For startups, I see two types of boards -- the C-corp board which is the "true" manager of the corporation and the Advisory Board.  Why the two? In a startup world, there is a very decent chance that the company will fail, and, if the C-corp board has directors and the shareholders have the financial resources, then there is the possiblity of a lawsuit on the grounds on how the company was governed.  The only way to cover that is through D&O insurance, which is expensive.  Any adviser with some reasonable financial self worth rarely volunteers to be a C-corp adviser because of the risk of lawsuits. (Actually, I do know a former director who regrets joining such a board, after the company failed.) An advisory board does not have that risk, plus one can compensate those advisors with equity. Normally C-corp directors receive an honorarium, cost reimbursements, and stock options.

Kenneth Larson Retired Aerospace Contracts Manager, MicroMentor Volunteer and Founder "Smalltofeds"

August 3rd, 2015

A board is necessary to register a non-profit organization, together with a charter and registrations at the state and federal (IRS) level.  They are key to evolving the charter and merit a tax free status. 

In terms of for-profit, an advisory board lends credibility to business proposals and business decisions, straightening the startup and small enterprise. 

Juan Zarco Managing Director, Silicon Valley Ventures Growth Partners llp

August 3rd, 2015

No startup CEO is omniscient.  Too many things are going on. Employing experienced executives as board directors would be valuable, especially for a startup.  But it is unlikely any one of them would be one based on my previous comment. So it pays to create a formal and well structured advisory board.

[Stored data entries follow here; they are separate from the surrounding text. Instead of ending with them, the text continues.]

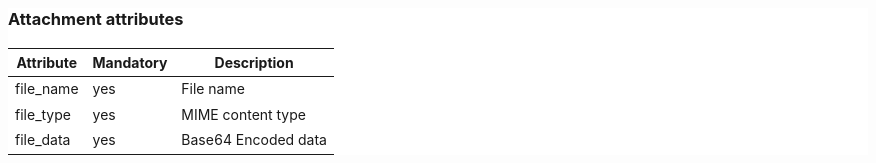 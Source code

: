### Attachment attributes

Attribute   | Mandatory| Description
---------   | -------- | -----------
file_name   | yes      | File name
file_type   | yes      | MIME content type
file_data   | yes      | Base64 Encoded data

Benedikt Schröder Digital Health and Life Science Investor/Mentor

August 6th, 2015

A few thoughts on boards for start-ups.

1) they shouldn't be too large as large boards become dysfunctional. 2) Outside board members work best and most efficiently if they have a sparing partner on the inside. 2) For board meetings to be effective and added value they need preparation. A absolute minimum is an agenda but even better some concise preparatory information dove tailing the agenda which is delivered to brd members ahead of time. 4) People who bring a very specific know how might be better lodged on an advisory board. Regular brd members should have a broader perspective, able to think strategically and have governance experience. 5) A board should not be too homogeneous. You wand different opinions and good discussion. 6) Board members should be able to think our of the box.